Relief map of Flintshire, UK.
Equirectangular map projection on WGS 84 datum, with N/S stretched 165%
Geographic limits:

West: 3.42W
East: 2.90W
North: 53.40N
South: 53.05N
Relief map of Flintshire, UK. Equirectangular map projection on WGS 84 datum, with N/S stretched 165% Geographic limits: West: 3.42W East: 2.90W North: 53.40N South: 53.05N — Photo: Nilfanion, created using Ordnance Survey data | CC BY-SA 3.0

Flint Lifeboat Station

Lifeboat stations in WalesFlintshire1966 establishments in WalesRoyal National Lifeboat Institution
4 min read

The Dee estuary at low tide is one of the strangest landscapes in Britain. It looks like solid mud, walkable for miles. It is not. The water comes in fast across a flat plain, the sand shifts, and the channels move with each tide. Boats run aground here in conditions that look harmless from the shore. The Royal National Lifeboat Institution has kept an inshore boat at Flint, in the shadow of the castle, since 1966, ready to launch into that deceptive water within minutes of a phone call.

Twenty-Five Boats in 1964

The story begins not at Flint but at the RNLI's national headquarters in 1964. Postwar Britain had taken to the water for leisure on a scale nobody had anticipated, and the dinghies, cabin cruisers, and small motorboats clustered along the coast were getting into difficulties that the offshore lifeboats, designed for ocean rescues, were too slow and too big to handle. The Institution placed twenty-five small fast inshore lifeboats around the country, each launchable by just a few people, each able to be on the water within minutes. The model was new and it worked. More stations followed, and in May 1966 the RNLI established one at Flint, on the south bank of the Dee estuary at the end of Castle Dyke Street. The first boat, D-37, was unnamed. The crew were local.

Heron II, February 1983

At five past eight on the evening of 26 February 1983, the Flint inshore lifeboat D-252 launched into the dark towards the cabin cruiser Heron II, in difficulty a mile south-east of Mostyn Docks. When the lifeboat arrived, the cruiser had its anchor out but was aground and taking on water. The conditions were difficult. Helm Robert Alan Forrester brought the lifeboat alongside, and two of his crew boarded the failing cruiser to carry off a survivor who had collapsed. Forrester received the RNLI Bronze Medal for the rescue. The two who boarded the Heron II were each given a Framed Letter of Thanks signed by the Chairman of the Institution. The boathouse they returned to that night was one of the temporary 'Hardun' type structures that the RNLI had been using at inshore stations since the mid-sixties. A new purpose-built boathouse went up in 1985, two years later.

Graham Oare's Open Boat

On 5 June 1991, three fishermen capsized off Flint Castle and went into the water. A local man named Graham Oare set out in his own small open fishing boat and pulled all three from the estuary. The RNLI has a tradition going back to 1824 of recognising any rescuer, lifeboat crew or otherwise, who acts to save a life at sea. Oare received a Framed Letter of Thanks signed by the Chairman, the same honour given to the Heron II boarding party eight years earlier. The story is the kind of thing the lifeboat service quietly keeps records of. A neighbour does what neighbours do on this coast, and the Institution writes it down.
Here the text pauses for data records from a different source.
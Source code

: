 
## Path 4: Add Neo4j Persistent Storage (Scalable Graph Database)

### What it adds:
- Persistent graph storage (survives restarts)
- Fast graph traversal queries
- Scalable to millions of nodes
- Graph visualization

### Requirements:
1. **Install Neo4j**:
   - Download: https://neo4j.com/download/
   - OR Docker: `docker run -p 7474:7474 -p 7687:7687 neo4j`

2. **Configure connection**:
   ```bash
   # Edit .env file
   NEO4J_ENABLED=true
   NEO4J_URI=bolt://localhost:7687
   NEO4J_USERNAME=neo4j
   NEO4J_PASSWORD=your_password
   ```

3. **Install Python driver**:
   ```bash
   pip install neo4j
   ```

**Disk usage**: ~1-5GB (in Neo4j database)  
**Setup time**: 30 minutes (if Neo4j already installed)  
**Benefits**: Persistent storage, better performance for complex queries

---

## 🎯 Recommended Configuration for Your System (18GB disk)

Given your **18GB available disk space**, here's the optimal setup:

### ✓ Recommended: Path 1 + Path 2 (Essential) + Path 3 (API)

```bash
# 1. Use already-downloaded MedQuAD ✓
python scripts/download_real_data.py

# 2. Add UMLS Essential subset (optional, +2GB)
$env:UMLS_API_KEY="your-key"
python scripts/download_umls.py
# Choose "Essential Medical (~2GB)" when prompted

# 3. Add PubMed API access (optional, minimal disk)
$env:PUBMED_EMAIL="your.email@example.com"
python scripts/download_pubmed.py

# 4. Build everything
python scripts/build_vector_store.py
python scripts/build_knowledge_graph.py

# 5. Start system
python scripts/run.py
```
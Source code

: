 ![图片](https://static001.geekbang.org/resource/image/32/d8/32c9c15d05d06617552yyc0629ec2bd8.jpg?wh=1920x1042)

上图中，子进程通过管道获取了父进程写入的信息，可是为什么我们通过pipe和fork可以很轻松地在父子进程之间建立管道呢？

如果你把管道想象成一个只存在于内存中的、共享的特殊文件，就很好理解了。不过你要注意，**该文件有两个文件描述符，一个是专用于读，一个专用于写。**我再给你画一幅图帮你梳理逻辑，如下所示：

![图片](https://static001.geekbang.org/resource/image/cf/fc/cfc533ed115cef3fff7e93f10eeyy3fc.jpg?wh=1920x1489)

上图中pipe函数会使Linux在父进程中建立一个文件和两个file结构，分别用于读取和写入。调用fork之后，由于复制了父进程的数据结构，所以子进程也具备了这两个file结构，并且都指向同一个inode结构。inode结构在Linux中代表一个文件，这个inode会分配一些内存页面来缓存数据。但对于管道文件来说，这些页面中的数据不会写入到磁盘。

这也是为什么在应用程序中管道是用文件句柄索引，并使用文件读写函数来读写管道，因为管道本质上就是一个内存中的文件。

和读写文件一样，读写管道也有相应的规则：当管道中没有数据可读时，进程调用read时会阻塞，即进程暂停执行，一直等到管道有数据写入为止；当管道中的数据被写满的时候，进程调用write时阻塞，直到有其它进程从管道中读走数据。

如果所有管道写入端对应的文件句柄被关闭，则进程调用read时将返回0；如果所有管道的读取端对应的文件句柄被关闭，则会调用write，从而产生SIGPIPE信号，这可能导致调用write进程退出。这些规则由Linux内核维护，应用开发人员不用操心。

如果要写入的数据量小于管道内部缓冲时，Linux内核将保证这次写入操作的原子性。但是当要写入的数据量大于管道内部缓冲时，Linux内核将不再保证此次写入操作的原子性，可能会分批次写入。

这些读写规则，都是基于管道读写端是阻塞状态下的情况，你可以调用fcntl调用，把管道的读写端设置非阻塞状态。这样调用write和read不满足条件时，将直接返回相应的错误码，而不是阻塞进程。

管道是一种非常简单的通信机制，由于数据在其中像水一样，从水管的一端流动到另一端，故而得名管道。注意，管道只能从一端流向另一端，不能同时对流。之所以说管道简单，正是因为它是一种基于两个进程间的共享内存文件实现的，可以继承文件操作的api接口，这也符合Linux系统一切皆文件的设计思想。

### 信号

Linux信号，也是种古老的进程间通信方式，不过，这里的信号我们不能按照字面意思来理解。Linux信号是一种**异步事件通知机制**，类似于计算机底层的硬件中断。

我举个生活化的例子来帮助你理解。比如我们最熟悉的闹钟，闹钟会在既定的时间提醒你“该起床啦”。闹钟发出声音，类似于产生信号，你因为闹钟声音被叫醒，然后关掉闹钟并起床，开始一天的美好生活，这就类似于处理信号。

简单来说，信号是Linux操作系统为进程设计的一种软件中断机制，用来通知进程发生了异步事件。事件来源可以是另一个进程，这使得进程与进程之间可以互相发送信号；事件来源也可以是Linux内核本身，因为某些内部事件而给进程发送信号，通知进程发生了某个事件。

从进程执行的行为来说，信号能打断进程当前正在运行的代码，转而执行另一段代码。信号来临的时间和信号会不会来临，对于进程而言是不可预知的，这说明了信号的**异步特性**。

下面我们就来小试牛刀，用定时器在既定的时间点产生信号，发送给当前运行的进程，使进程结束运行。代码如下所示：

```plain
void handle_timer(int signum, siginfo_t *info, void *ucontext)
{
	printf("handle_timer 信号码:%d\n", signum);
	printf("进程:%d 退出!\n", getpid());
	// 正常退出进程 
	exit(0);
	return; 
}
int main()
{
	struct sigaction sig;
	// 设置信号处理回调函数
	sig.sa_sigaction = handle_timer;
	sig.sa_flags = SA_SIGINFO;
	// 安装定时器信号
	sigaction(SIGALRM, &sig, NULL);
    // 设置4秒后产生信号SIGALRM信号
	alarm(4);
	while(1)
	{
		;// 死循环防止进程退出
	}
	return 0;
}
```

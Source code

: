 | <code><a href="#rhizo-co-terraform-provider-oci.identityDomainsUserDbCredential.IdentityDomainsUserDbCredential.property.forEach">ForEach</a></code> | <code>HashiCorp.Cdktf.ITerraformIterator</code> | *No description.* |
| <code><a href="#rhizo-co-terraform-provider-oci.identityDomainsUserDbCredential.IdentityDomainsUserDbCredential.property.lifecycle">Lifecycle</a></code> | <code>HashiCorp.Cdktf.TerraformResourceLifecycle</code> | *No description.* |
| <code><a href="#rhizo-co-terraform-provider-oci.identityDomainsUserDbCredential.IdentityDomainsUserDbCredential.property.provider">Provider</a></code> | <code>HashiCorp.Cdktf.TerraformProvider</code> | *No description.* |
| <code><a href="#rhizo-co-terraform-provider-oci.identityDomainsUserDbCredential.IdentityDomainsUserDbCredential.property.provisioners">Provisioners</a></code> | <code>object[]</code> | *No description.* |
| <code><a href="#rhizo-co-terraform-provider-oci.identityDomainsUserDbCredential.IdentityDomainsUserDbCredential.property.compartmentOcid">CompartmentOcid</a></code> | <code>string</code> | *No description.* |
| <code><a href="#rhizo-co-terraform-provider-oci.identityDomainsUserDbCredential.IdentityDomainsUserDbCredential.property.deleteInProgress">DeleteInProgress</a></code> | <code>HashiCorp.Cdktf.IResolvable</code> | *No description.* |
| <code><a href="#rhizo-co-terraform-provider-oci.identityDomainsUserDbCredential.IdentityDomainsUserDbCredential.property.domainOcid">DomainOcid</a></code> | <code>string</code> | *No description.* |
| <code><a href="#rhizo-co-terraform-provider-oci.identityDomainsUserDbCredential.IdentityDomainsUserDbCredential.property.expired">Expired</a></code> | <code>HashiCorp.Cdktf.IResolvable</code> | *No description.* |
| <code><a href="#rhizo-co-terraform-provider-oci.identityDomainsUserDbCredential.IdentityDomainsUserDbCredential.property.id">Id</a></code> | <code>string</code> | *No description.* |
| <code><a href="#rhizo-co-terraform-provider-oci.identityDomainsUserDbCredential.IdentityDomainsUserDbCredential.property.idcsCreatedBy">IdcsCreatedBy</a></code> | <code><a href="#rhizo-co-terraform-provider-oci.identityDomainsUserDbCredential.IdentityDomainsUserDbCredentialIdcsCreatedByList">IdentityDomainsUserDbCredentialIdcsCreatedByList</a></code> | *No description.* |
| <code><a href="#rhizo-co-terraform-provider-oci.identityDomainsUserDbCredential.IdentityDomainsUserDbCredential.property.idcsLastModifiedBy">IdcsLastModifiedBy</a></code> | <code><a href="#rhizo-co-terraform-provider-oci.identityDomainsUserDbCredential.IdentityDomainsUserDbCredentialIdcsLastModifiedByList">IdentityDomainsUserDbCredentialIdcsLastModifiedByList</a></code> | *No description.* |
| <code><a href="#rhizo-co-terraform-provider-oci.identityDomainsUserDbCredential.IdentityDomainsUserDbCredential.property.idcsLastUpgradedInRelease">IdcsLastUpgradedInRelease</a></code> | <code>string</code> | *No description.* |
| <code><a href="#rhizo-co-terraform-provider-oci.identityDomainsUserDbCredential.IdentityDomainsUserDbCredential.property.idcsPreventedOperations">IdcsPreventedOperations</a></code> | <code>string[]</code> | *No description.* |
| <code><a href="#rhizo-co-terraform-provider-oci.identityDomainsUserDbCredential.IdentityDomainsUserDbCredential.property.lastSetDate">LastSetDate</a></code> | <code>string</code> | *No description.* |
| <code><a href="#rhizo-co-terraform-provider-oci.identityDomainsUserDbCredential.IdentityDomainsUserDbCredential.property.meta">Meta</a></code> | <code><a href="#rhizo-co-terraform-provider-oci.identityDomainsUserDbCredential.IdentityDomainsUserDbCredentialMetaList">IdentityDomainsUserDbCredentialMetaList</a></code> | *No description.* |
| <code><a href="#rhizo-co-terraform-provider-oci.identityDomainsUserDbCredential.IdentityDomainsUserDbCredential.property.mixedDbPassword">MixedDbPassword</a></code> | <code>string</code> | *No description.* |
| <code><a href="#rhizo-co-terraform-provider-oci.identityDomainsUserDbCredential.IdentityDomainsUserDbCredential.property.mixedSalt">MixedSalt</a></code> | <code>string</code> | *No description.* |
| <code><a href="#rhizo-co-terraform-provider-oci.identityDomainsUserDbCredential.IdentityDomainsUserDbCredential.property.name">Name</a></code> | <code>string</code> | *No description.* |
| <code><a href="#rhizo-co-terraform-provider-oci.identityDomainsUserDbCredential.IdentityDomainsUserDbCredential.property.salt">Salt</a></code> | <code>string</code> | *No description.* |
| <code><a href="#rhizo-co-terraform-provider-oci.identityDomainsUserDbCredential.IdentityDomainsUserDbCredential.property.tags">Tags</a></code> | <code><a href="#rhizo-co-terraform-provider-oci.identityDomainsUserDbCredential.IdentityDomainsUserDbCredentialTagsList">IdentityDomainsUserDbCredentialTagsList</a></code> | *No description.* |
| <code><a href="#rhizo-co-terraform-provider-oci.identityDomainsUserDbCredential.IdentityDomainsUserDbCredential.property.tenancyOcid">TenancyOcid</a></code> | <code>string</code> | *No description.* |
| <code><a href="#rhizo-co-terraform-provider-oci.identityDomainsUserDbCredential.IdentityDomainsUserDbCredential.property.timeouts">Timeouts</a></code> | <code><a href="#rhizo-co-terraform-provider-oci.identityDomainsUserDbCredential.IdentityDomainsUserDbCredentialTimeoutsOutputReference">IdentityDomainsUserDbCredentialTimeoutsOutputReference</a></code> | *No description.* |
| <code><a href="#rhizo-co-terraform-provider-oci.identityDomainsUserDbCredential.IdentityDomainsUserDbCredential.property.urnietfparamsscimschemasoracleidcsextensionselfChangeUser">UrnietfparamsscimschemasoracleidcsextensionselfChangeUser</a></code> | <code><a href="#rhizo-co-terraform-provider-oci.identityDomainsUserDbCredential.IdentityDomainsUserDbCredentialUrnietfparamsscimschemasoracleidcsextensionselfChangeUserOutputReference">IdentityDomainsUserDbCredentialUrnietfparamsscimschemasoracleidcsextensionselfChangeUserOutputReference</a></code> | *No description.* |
Sir Y Flint and Lady Barbara

On 19 December 2006, the new inshore lifeboat Sir Y Flint, designation D-658, entered service at Flint, funded by the Flintshire Lifeboat Appeal. The current boat, Lady Barbara, D-795, took over in 2016. Both are members of the new generation of inshore lifeboats that the RNLI has been rolling out across the country, faster and more stable than the boats that replaced the original D-class. The station still operates from the 1985 boathouse at the end of Castle Dyke Street, looking out across the estuary towards the Wirral. Flint Castle's curtain wall stands a few hundred yards to the south.

Names on the Wall

The lifeboat station carries a small roll of honour for those who died in service. William E. Towers, the deputy launch authority and a shore helper, suffered a severe stroke during a service launch on 9 April 2001 and died the following day. He was sixty. His name is on the wall not because he drowned, which is the death the RNLI is best known for preventing, but because he was working. The volunteers at Flint, like the volunteers at every inshore station around the British coast, are ordinary local people who give up evenings, weekends, Christmas dinners, and sometimes their lives, to be ready when the pager goes off. Sixty years after the first boat arrived at this stretch of the Dee, that arrangement still holds.

From the Air

Located at 53.251N, 3.128W at the end of Castle Dyke Street, Flint, on the south bank of the Dee estuary, with Flint Castle immediately to the south. From altitude the station is a small structure on the waterfront, but the broader landscape is striking: the Dee estuary tidal sands stretch north and west across to the Wirral peninsula, with patterns of channels visible at lower water. Nearest airports: Hawarden (EGNR, 5nm south) and Liverpool John Lennon (EGGP, 9nm east-northeast across the estuary).